La Fede trina non poteva saperlo.
“Quanto tempo è passato da quando sono arrivata a Remiem?”
“Un battito di ciglia”, rispose Mindy.
“L'eternità”, le fece eco Cindy.
“Novantasette primavere”, concluse Sandy.

Belgemine si chinò a raccogliere un copricapo che non era lì, raccolse i capelli in due crocchie, perché non la infastidissero nel cammino, e tornò a pensare il suo corpo avvolto dagli abiti del viaggio.

“Grazie. Ho imparato molto”, disse e annuì mesta alle sue stesse parole.
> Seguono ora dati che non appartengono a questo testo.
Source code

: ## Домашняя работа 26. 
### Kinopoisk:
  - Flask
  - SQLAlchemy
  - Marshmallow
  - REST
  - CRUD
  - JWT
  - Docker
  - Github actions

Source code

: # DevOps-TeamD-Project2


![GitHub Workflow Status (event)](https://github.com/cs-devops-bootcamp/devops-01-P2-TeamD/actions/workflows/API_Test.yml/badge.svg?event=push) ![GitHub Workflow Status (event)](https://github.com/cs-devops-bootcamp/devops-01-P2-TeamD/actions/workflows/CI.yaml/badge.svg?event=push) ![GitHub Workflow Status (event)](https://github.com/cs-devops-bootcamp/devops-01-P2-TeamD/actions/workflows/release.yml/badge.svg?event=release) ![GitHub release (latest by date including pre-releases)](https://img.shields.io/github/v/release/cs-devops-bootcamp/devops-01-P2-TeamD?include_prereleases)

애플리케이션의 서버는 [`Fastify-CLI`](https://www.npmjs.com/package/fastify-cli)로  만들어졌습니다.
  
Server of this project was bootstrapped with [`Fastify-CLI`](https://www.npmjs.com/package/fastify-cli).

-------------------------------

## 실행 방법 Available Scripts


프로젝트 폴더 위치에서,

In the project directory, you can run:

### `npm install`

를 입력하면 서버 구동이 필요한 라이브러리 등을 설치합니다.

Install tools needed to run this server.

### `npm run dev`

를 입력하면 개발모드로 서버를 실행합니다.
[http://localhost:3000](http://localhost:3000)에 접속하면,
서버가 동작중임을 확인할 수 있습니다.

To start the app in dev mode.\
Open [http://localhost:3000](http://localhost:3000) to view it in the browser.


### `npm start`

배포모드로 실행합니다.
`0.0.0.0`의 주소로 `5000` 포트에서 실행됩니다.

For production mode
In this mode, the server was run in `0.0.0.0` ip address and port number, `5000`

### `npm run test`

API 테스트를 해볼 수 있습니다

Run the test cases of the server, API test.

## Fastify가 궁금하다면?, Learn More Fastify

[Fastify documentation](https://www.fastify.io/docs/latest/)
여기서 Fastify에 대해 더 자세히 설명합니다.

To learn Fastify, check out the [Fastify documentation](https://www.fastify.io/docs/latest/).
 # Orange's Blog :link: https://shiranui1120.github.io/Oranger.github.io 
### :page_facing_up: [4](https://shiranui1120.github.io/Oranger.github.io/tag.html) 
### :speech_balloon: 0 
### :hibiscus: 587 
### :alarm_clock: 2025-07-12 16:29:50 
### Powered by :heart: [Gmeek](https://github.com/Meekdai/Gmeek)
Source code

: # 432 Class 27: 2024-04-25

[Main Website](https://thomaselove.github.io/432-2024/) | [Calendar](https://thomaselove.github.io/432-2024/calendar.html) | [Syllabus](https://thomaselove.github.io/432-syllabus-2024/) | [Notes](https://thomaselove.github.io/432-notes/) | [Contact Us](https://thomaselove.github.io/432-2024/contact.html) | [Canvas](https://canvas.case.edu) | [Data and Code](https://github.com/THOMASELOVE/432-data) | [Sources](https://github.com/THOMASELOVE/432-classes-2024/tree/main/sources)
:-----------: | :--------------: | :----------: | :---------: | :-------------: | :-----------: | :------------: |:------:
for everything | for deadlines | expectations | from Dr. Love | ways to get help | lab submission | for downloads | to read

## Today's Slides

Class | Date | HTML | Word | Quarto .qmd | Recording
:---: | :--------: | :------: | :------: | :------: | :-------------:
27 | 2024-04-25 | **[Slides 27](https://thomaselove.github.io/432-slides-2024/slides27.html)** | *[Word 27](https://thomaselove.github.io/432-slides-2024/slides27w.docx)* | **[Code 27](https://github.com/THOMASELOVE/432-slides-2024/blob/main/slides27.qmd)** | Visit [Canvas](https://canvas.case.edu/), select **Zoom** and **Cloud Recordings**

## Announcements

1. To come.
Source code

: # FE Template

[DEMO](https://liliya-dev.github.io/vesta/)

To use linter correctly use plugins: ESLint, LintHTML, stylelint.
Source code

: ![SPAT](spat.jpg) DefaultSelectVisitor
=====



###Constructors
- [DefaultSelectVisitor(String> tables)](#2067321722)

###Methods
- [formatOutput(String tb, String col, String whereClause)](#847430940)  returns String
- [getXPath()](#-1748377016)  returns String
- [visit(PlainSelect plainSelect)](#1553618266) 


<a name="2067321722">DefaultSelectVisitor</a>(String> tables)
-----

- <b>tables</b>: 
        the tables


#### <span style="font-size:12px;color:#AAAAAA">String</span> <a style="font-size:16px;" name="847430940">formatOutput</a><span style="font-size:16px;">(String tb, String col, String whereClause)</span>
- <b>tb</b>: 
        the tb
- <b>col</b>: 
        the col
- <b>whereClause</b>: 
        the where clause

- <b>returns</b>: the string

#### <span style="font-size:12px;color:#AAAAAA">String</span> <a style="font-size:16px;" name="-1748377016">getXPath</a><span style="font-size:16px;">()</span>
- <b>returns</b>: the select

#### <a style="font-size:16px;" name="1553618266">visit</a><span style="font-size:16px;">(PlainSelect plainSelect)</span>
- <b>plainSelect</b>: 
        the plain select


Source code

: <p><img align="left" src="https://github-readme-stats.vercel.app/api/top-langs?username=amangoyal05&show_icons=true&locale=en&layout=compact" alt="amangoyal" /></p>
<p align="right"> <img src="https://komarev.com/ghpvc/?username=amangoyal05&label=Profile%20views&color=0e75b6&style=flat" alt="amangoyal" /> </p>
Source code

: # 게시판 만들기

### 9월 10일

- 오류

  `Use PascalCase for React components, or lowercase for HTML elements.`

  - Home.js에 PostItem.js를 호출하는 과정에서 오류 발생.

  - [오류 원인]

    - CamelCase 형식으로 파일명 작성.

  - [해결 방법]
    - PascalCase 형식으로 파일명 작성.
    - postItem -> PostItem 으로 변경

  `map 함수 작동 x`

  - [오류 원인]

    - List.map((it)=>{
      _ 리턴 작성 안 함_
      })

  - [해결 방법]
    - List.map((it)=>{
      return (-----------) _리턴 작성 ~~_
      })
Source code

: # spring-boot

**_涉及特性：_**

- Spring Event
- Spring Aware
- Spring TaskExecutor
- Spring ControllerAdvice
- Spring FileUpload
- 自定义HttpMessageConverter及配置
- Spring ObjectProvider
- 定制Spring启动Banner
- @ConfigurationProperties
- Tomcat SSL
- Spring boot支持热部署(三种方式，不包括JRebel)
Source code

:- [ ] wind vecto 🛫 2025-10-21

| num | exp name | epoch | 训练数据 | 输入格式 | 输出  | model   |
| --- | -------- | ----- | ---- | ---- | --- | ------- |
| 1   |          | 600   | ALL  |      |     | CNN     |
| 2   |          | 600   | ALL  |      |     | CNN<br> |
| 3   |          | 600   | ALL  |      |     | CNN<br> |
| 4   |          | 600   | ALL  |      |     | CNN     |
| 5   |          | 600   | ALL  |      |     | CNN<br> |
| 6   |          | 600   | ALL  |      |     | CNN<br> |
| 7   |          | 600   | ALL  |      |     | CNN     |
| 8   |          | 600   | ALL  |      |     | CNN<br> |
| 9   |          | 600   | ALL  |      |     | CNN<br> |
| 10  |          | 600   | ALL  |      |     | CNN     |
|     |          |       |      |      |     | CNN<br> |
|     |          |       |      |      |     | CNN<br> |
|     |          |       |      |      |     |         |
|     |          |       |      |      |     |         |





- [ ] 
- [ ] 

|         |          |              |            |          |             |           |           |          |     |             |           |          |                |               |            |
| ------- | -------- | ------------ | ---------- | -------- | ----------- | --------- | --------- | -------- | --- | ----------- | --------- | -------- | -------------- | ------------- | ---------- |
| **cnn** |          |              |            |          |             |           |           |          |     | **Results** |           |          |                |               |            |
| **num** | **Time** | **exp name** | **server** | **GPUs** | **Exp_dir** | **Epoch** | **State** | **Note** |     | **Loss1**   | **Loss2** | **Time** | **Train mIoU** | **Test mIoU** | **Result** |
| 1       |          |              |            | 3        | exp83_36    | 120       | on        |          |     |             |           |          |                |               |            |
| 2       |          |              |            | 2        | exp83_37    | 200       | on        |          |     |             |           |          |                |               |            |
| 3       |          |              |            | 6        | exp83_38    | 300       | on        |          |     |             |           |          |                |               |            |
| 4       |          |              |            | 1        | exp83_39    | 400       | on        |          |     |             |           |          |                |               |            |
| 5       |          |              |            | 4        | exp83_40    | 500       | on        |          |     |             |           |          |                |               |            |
Anche fuori da Yevon si potevano commettere errori.
Si avviò oltre il ponte e tornò sulla via, perché in verità non c'è altro luogo adatto ad un evocatore apprendista.

*

Immobili nell'eternità della pietra, le teste bionde per sempre rivolte al buio, tre sorelle sognavano il torpore della primavera.

Il tempio profumava di fiori.




















Forza Yocun alé alé... ...ehm.

Tesi: Belgemine è troppo tosta e troppo intelligente per non aver combinato nulla in tutto quel tempo dacché è morta e ha mandato affanbagno Yevon.
Ipotesi: non ha messo a buon frutto tutto quel tempo, la sua forza come la vediamo nel gioco è stata forgiata non solo dai suoi errori in pellegrinaggio ma anche da qualcos'altro.
Poi Remiem è perfino diventato casa sua, whatever, qualcosa d'importante ci sarà pur successo. Mi piacerebbe scrivere di un suo ritorno al tempio, qualche anno dopo...  e tanto altro su di lei. Lei che insegna a Braska, tanto per cominciare. *si scioglie in un budino di fangirlaggio*
Ah, il tutto è coerente con la Belgemine che ho immaginato in Dead for a thousand years. Che è una fanfic un po' vecchiotta, ma che continuo ad amare moltissimo nel suo concept <3
E, a costo di essere pedante e superflua, ricordo che fino all'arrivo di Jecht le Fayth spalleggiavano passivamente Yu Yevon, lasciando gli evocatori a marcire nelle bugie del pellegrinaggio. Il che le rende, ai miei occhi, personaggi ancor più interessanti, tutte e *conta* dieci. O nove? Anima cos'avrà avuto da dire in merito?

Fun fact: c'è un solo posto in tutta la f*uta Spira che non ha un artwork che sia uno. INDOVINATE QUALE. :facepalm: Che poi la mia testa pensava 'Remiem' e vedeva Er'cana, che non è proprio la stessa cosa... un artwork avrebbe aiutato a concentrare i neuroni dove dovevano stare. u_u Tsk.